» **Available data**
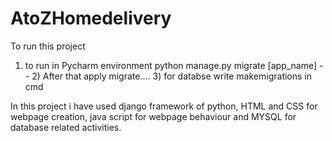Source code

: # AtoZHomedelivery
 
 To run this project
 
 1) to run in Pycharm environment python manage.py migrate [app_name] --
	2) After that apply migrate....
	3) for databse write makemigrations in cmd
 
 In this project i have used django framework of python, HTML and CSS for webpage creation, java script for webpage behaviour and MYSQL for database related activities.
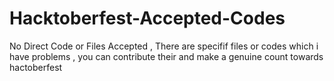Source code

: # Hacktoberfest-Accepted-Codes
No Direct Code or Files Accepted , There are specifif files or codes which i have problems , you can contribute their and make a genuine count towards hactoberfest
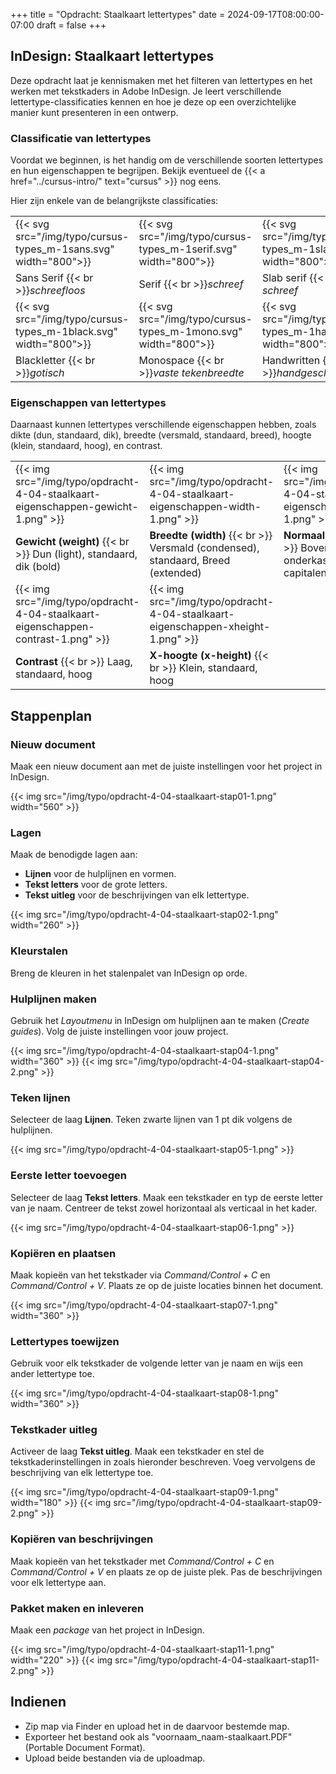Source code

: +++
title = "Opdracht: Staalkaart lettertypes"
date = 2024-09-17T08:00:00-07:00
draft = false
+++

## InDesign: Staalkaart lettertypes

Deze opdracht laat je kennismaken met het filteren van lettertypes en het werken met tekstkaders in Adobe InDesign. Je leert verschillende lettertype-classificaties kennen en hoe je deze op een overzichtelijke manier kunt presenteren in een ontwerp.

### Classificatie van lettertypes

Voordat we beginnen, is het handig om de verschillende soorten lettertypes en hun eigenschappen te begrijpen. Bekijk eventueel de {{< a href="../cursus-intro/" text="cursus" >}} nog eens.

Hier zijn enkele van de belangrijkste classificaties:

|   |   |   |   |
|---|---|---|---|
|{{< svg src="/img/typo/cursus-types_m-1sans.svg" width="800">}}|{{< svg src="/img/typo/cursus-types_m-1serif.svg" width="800">}}|{{< svg src="/img/typo/cursus-types_m-1slab.svg" width="800">}}|{{< svg src="/img/typo/cursus-types_m-1script.svg" width="800">}}|
| Sans Serif {{< br >}}*schreefloos* | Serif {{< br >}}*schreef* | Slab serif {{< br >}}*blok schreef* | Script {{< br >}}*kalligrafisch* |
|{{< svg src="/img/typo/cursus-types_m-1black.svg" width="800">}}|{{< svg src="/img/typo/cursus-types_m-1mono.svg" width="800">}}|{{< svg src="/img/typo/cursus-types_m-1hand.svg" width="800">}}|{{< svg src="/img/typo/cursus-types_m-1display.svg" width="800">}}|
| Blackletter {{< br >}}*gotisch* | Monospace {{< br >}}*vaste tekenbreedte* | Handwritten {{< br >}}*handgeschreven* | Display {{< br >}}*decoratief* |

### Eigenschappen van lettertypes

Daarnaast kunnen lettertypes verschillende eigenschappen hebben, zoals dikte (dun, standaard, dik), breedte (versmald, standaard, breed), hoogte (klein, standaard, hoog), en contrast.

|   |   |   |
|---|---|---|
| {{< img src="/img/typo/opdracht-4-04-staalkaart-eigenschappen-gewicht-1.png" >}} |{{< img src="/img/typo/opdracht-4-04-staalkaart-eigenschappen-width-1.png" >}} | {{< img src="/img/typo/opdracht-4-04-staalkaart-eigenschappen-caps-1.png" >}} |
| **Gewicht (weight)** {{< br >}} Dun (light), standaard, dik (bold) | **Breedte (width)** {{< br >}} Versmald (condensed), standaard, Breed (extended) | **Normaal of caps** {{< br >}} Boven- en onderkasten, alleen capitalen | |
| {{< img src="/img/typo/opdracht-4-04-staalkaart-eigenschappen-contrast-1.png" >}} | {{< img src="/img/typo/opdracht-4-04-staalkaart-eigenschappen-xheight-1.png" >}} |
| **Contrast** {{< br >}} Laag, standaard, hoog | **X-hoogte (x-height)** {{< br >}} Klein, standaard, hoog |

## Stappenplan

### Nieuw document
Maak een nieuw document aan met de juiste instellingen voor het project in InDesign.

{{< img src="/img/typo/opdracht-4-04-staalkaart-stap01-1.png" width="560" >}}

### Lagen
Maak de benodigde lagen aan:
- **Lijnen** voor de hulplijnen en vormen.
- **Tekst letters** voor de grote letters.
- **Tekst uitleg** voor de beschrijvingen van elk lettertype.

{{< img src="/img/typo/opdracht-4-04-staalkaart-stap02-1.png" width="260" >}}

### Kleurstalen
Breng de kleuren in het stalenpalet van InDesign op orde.

### Hulplijnen maken
Gebruik het *Layoutmenu* in InDesign om hulplijnen aan te maken (*Create guides*). Volg de juiste instellingen voor jouw project.

{{< img src="/img/typo/opdracht-4-04-staalkaart-stap04-1.png" width="360" >}}
{{< img src="/img/typo/opdracht-4-04-staalkaart-stap04-2.png" >}}

### Teken lijnen
Selecteer de laag **Lijnen**. Teken zwarte lijnen van 1 pt dik volgens de hulplijnen.

{{< img src="/img/typo/opdracht-4-04-staalkaart-stap05-1.png" >}}

### Eerste letter toevoegen
Selecteer de laag **Tekst letters**. Maak een tekstkader en typ de eerste letter van je naam. Centreer de tekst zowel horizontaal als verticaal in het kader.

{{< img src="/img/typo/opdracht-4-04-staalkaart-stap06-1.png" >}}

### Kopiëren en plaatsen
Maak kopieën van het tekstkader via *Command/Control + C* en *Command/Control + V*. Plaats ze op de juiste locaties binnen het document.

{{< img src="/img/typo/opdracht-4-04-staalkaart-stap07-1.png" width="360" >}}

### Lettertypes toewijzen
Gebruik voor elk tekstkader de volgende letter van je naam en wijs een ander lettertype toe.

{{< img src="/img/typo/opdracht-4-04-staalkaart-stap08-1.png" width="360" >}}

### Tekstkader uitleg
Activeer de laag **Tekst uitleg**. Maak een tekstkader en stel de tekstkaderinstellingen in zoals hieronder beschreven. Voeg vervolgens de beschrijving van elk lettertype toe.

{{< img src="/img/typo/opdracht-4-04-staalkaart-stap09-1.png" width="180" >}}
{{< img src="/img/typo/opdracht-4-04-staalkaart-stap09-2.png" >}}

### Kopiëren van beschrijvingen
Maak kopieën van het tekstkader met *Command/Control + C* en *Command/Control + V* en plaats ze op de juiste plek. Pas de beschrijvingen voor elk lettertype aan.

### Pakket maken en inleveren
Maak een *package* van het project in InDesign. 

{{< img src="/img/typo/opdracht-4-04-staalkaart-stap11-1.png" width="220" >}}
{{< img src="/img/typo/opdracht-4-04-staalkaart-stap11-2.png" >}}

## Indienen
- Zip map via Finder en upload het in de daarvoor bestemde map.
- Exporteer het bestand ook als "voornaam_naam-staalkaart.PDF" (Portable Document Format).
- Upload beide bestanden via de uploadmap.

» **Exercise goal**
Would you quote everything above from the line containing "Maak kopieën van het tekstkader via" down to the line containing "Activeer de laag"? Include both of those lines and nothing else.

» **Output**
Maak kopieën van het tekstkader via *Command/Control + C* en *Command/Control + V*. Plaats ze op de juiste locaties binnen het document.

{{< img src="/img/typo/opdracht-4-04-staalkaart-stap07-1.png" width="360" >}}

### Lettertypes toewijzen
Gebruik voor elk tekstkader de volgende letter van je naam en wijs een ander lettertype toe.

{{< img src="/img/typo/opdracht-4-04-staalkaart-stap08-1.png" width="360" >}}

### Tekstkader uitleg
Activeer de laag **Tekst uitleg**. Maak een tekstkader en stel de tekstkaderinstellingen in zoals hieronder beschreven. Voeg vervolgens de beschrijving van elk lettertype toe.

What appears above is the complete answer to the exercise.